Comprendimos que ya no basta con ser limpio, respetuoso, ordenado y consciente del medio ambiente. Estamos frente a un desafío más profundo que es regenerar lo que consumimos, regenerar lo que respiramos, regenerar lo que usamos, regenerar el planeta que dejamos.
Hace unas semanas atrás, específicamente el 13 de Julio, plantamos en la isla Chiloé, 1.500 árboles nativos a lo largo de camino, en espacios comunitarios, reunimos decenas de personas, muchas familias con niños pequeños, cuyo objetivo era poder materializar, que se viviera la experiencia concreta de unir a las personas y al medio ambiente en modelos virtuosos y positivos; combatir el cambio climático; disminuir el calentamiento global; sembrar en los niños la cultura de una especie que crece en equilibrio con el planeta; aportar en personas más conectadas y conscientes.
Personalmente lo sentí como un tremendo logro, lleno de emoción y de sentido familiar que unió a personas y empresas en torno a estas ideas. Entre todos, logramos plantar estos árboles nativos, ensuciándonos las manos, acarreando los arboles, sorteando la lluvia, el frío, las inclemencias de la isla. Pero protegidos por un sentimiento más fuerte, el de aprender y enseñar.
Fue una experiencia reveladora ver a las personas haciendo este tipo de actividades, viendo cómo en sus rostros se reflejaba una energía nueva, limpia, clara, me atrevería a decir ¡transformadora!
Sin embargo, ver el éxito de nuestra reforestación (200 personas y 1.500 árboles), nos empuja consciente e inconscientemente a buscar otros desafíos.
Si bien, sabemos que nuestro impacto es real, medible y positivo, sentimos que podemos aún dar un paso más grande, que el cambio debe ser más profundo y que debemos predicar desde el ejemplo. Ya no basta con ser sostenible, hay que ser regenerativo.
Por eso, decidimos medir nuestra huella de carbono del 2019 y llevarla a cero a través de la plantación de árboles, queremos concretamente mitigar nuestra propia huella, e ir más allátambién queremos dejar nuestra huella en positivo. Esto significa, que plantaremos más de lo que debemos. Más arboles que los que se necesitan para dejarnos en cero. Más y más y más, para dejar más, y más y más.

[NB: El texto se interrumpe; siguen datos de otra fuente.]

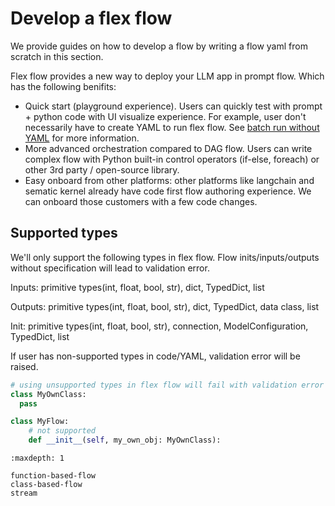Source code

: # Develop a flex flow

We provide guides on how to develop a flow by writing a flow yaml from scratch in this section.

Flex flow provides a new way to deploy your LLM app in prompt flow. 
Which has the following benifits:

- Quick start (playground experience). Users can quickly test with prompt + python code with UI visualize experience. For example, user don't necessarily have to create YAML to run flex flow. See [batch run without YAML](./function-based-flow.md#batch-run-without-yaml) for more information.
- More advanced orchestration compared to DAG flow. Users can write complex flow with Python built-in control operators (if-else, foreach) or other 3rd party / open-source library.
- Easy onboard from other platforms: other platforms like langchain and sematic kernel already have code first flow authoring experience. We can onboard those customers with a few code changes.

## Supported types

We'll only support the following types in flex flow. Flow inits/inputs/outputs without specification will lead to validation error.

Inputs: primitive types(int, float, bool, str), dict, TypedDict, list

Outputs: primitive types(int, float, bool, str), dict, TypedDict, data class, list

Init: primitive types(int, float, bool, str), connection, ModelConfiguration, TypedDict, list

If user has non-supported types in code/YAML, validation error will be raised.

```python
# using unsupported types in flex flow will fail with validation error
class MyOwnClass:
  pass

class MyFlow:
    # not supported
    def __init__(self, my_own_obj: MyOwnClass):
```

```{toctree}
:maxdepth: 1

function-based-flow
class-based-flow
stream
```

Este es un compromiso que tomamos por nosotros, por los que nos rodean y por los que seguirán aquí cuando no estemos. Creo que de esta forma es  el único camino para contagiar y mover a nuestra especie.
Espero que este ímpetu se viralice y sea contagioso, aún no lo es, por eso me quedo con esta frase: ser sostenibles y regenerativos.